▸ **Problem requirements**: Output all of the records exactly, word for word.

▸ **Task input**:
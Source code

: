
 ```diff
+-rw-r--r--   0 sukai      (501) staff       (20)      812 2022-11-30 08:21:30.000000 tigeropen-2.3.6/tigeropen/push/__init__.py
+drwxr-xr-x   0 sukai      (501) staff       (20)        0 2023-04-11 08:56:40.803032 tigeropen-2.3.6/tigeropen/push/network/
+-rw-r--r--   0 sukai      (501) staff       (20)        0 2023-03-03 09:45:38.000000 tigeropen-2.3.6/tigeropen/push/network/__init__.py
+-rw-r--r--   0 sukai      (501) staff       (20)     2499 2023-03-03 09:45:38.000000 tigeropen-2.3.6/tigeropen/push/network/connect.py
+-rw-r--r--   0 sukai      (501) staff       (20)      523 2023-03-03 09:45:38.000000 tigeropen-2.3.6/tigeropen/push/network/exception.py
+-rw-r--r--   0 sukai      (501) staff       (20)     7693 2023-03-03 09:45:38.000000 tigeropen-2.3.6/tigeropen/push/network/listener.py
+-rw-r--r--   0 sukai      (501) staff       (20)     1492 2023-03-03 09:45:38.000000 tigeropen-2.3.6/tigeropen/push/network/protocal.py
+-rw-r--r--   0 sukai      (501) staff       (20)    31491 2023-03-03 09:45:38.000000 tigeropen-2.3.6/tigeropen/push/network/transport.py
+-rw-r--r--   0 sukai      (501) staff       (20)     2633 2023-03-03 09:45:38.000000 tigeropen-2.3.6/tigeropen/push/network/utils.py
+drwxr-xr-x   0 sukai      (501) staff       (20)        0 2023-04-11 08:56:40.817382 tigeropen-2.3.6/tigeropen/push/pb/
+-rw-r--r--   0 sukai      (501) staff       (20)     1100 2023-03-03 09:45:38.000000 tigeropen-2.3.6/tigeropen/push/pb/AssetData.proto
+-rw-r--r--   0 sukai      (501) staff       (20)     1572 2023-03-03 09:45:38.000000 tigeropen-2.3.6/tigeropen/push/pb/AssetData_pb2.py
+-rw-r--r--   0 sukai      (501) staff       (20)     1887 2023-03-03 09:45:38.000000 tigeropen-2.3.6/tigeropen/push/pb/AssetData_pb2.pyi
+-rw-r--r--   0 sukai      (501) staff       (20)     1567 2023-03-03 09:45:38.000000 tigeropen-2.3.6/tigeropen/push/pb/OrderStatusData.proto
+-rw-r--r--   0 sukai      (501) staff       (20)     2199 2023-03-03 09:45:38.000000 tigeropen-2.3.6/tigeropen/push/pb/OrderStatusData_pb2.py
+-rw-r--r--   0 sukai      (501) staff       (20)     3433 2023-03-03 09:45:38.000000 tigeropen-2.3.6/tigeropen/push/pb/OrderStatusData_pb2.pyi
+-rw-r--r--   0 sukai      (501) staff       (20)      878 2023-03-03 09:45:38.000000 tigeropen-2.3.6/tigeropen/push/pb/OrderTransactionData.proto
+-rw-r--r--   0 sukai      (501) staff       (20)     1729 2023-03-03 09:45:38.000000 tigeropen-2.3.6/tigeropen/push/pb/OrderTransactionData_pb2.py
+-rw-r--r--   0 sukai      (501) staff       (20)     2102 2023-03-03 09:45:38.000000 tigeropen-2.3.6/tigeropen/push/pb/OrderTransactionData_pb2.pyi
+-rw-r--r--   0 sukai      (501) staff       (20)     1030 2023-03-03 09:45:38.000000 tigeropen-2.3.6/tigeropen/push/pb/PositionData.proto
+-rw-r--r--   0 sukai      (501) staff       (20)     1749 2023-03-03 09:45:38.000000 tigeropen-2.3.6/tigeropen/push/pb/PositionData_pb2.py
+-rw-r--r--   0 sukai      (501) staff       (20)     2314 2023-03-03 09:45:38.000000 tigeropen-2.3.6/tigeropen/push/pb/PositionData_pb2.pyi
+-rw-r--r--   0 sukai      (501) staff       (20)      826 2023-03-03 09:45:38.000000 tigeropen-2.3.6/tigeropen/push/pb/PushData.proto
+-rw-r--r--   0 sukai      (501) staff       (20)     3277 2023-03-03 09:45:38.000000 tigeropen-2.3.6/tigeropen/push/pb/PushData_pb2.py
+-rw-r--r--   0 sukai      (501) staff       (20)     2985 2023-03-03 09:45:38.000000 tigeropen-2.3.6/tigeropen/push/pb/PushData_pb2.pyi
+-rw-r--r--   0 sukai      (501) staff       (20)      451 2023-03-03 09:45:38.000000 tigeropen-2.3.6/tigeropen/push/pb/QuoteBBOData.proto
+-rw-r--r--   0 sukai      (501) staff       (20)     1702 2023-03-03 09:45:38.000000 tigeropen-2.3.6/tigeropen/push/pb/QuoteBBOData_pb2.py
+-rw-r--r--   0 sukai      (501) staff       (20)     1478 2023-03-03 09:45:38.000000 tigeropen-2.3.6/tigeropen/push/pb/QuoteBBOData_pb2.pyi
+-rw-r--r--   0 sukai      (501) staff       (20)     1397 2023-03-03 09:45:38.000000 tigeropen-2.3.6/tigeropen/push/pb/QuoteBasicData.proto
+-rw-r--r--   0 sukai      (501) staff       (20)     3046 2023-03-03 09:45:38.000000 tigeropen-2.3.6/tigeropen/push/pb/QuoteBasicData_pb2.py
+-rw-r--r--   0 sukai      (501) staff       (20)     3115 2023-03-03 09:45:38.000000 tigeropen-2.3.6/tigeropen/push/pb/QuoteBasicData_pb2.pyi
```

▸ **Task response**:
Source code

:
 ```diff
+-rw-r--r--   0 sukai      (501) staff       (20)      812 2022-11-30 08:21:30.000000 tigeropen-2.3.6/tigeropen/push/__init__.py
+drwxr-xr-x   0 sukai      (501) staff       (20)        0 2023-04-11 08:56:40.803032 tigeropen-2.3.6/tigeropen/push/network/
+-rw-r--r--   0 sukai      (501) staff       (20)        0 2023-03-03 09:45:38.000000 tigeropen-2.3.6/tigeropen/push/network/__init__.py
+-rw-r--r--   0 sukai      (501) staff       (20)     2499 2023-03-03 09:45:38.000000 tigeropen-2.3.6/tigeropen/push/network/connect.py
+-rw-r--r--   0 sukai      (501) staff       (20)      523 2023-03-03 09:45:38.000000 tigeropen-2.3.6/tigeropen/push/network/exception.py
+-rw-r--r--   0 sukai      (501) staff       (20)     7693 2023-03-03 09:45:38.000000 tigeropen-2.3.6/tigeropen/push/network/listener.py
+-rw-r--r--   0 sukai      (501) staff       (20)     1492 2023-03-03 09:45:38.000000 tigeropen-2.3.6/tigeropen/push/network/protocal.py
+-rw-r--r--   0 sukai      (501) staff       (20)    31491 2023-03-03 09:45:38.000000 tigeropen-2.3.6/tigeropen/push/network/transport.py
+-rw-r--r--   0 sukai      (501) staff       (20)     2633 2023-03-03 09:45:38.000000 tigeropen-2.3.6/tigeropen/push/network/utils.py
+drwxr-xr-x   0 sukai      (501) staff       (20)        0 2023-04-11 08:56:40.817382 tigeropen-2.3.6/tigeropen/push/pb/
+-rw-r--r--   0 sukai      (501) staff       (20)     1100 2023-03-03 09:45:38.000000 tigeropen-2.3.6/tigeropen/push/pb/AssetData.proto
+-rw-r--r--   0 sukai      (501) staff       (20)     1572 2023-03-03 09:45:38.000000 tigeropen-2.3.6/tigeropen/push/pb/AssetData_pb2.py
+-rw-r--r--   0 sukai      (501) staff       (20)     1887 2023-03-03 09:45:38.000000 tigeropen-2.3.6/tigeropen/push/pb/AssetData_pb2.pyi
+-rw-r--r--   0 sukai      (501) staff       (20)     1567 2023-03-03 09:45:38.000000 tigeropen-2.3.6/tigeropen/push/pb/OrderStatusData.proto
+-rw-r--r--   0 sukai      (501) staff       (20)     2199 2023-03-03 09:45:38.000000 tigeropen-2.3.6/tigeropen/push/pb/OrderStatusData_pb2.py
+-rw-r--r--   0 sukai      (501) staff       (20)     3433 2023-03-03 09:45:38.000000 tigeropen-2.3.6/tigeropen/push/pb/OrderStatusData_pb2.pyi
+-rw-r--r--   0 sukai      (501) staff       (20)      878 2023-03-03 09:45:38.000000 tigeropen-2.3.6/tigeropen/push/pb/OrderTransactionData.proto
+-rw-r--r--   0 sukai      (501) staff       (20)     1729 2023-03-03 09:45:38.000000 tigeropen-2.3.6/tigeropen/push/pb/OrderTransactionData_pb2.py
+-rw-r--r--   0 sukai      (501) staff       (20)     2102 2023-03-03 09:45:38.000000 tigeropen-2.3.6/tigeropen/push/pb/OrderTransactionData_pb2.pyi
+-rw-r--r--   0 sukai      (501) staff       (20)     1030 2023-03-03 09:45:38.000000 tigeropen-2.3.6/tigeropen/push/pb/PositionData.proto
+-rw-r--r--   0 sukai      (501) staff       (20)     1749 2023-03-03 09:45:38.000000 tigeropen-2.3.6/tigeropen/push/pb/PositionData_pb2.py
+-rw-r--r--   0 sukai      (501) staff       (20)     2314 2023-03-03 09:45:38.000000 tigeropen-2.3.6/tigeropen/push/pb/PositionData_pb2.pyi
+-rw-r--r--   0 sukai      (501) staff       (20)      826 2023-03-03 09:45:38.000000 tigeropen-2.3.6/tigeropen/push/pb/PushData.proto
+-rw-r--r--   0 sukai      (501) staff       (20)     3277 2023-03-03 09:45:38.000000 tigeropen-2.3.6/tigeropen/push/pb/PushData_pb2.py
+-rw-r--r--   0 sukai      (501) staff       (20)     2985 2023-03-03 09:45:38.000000 tigeropen-2.3.6/tigeropen/push/pb/PushData_pb2.pyi
+-rw-r--r--   0 sukai      (501) staff       (20)      451 2023-03-03 09:45:38.000000 tigeropen-2.3.6/tigeropen/push/pb/QuoteBBOData.proto
+-rw-r--r--   0 sukai      (501) staff       (20)     1702 2023-03-03 09:45:38.000000 tigeropen-2.3.6/tigeropen/push/pb/QuoteBBOData_pb2.py
+-rw-r--r--   0 sukai      (501) staff       (20)     1478 2023-03-03 09:45:38.000000 tigeropen-2.3.6/tigeropen/push/pb/QuoteBBOData_pb2.pyi
+-rw-r--r--   0 sukai      (501) staff       (20)     1397 2023-03-03 09:45:38.000000 tigeropen-2.3.6/tigeropen/push/pb/QuoteBasicData.proto
+-rw-r--r--   0 sukai      (501) staff       (20)     3046 2023-03-03 09:45:38.000000 tigeropen-2.3.6/tigeropen/push/pb/QuoteBasicData_pb2.py
+-rw-r--r--   0 sukai      (501) staff       (20)     3115 2023-03-03 09:45:38.000000 tigeropen-2.3.6/tigeropen/push/pb/QuoteBasicData_pb2.pyi
```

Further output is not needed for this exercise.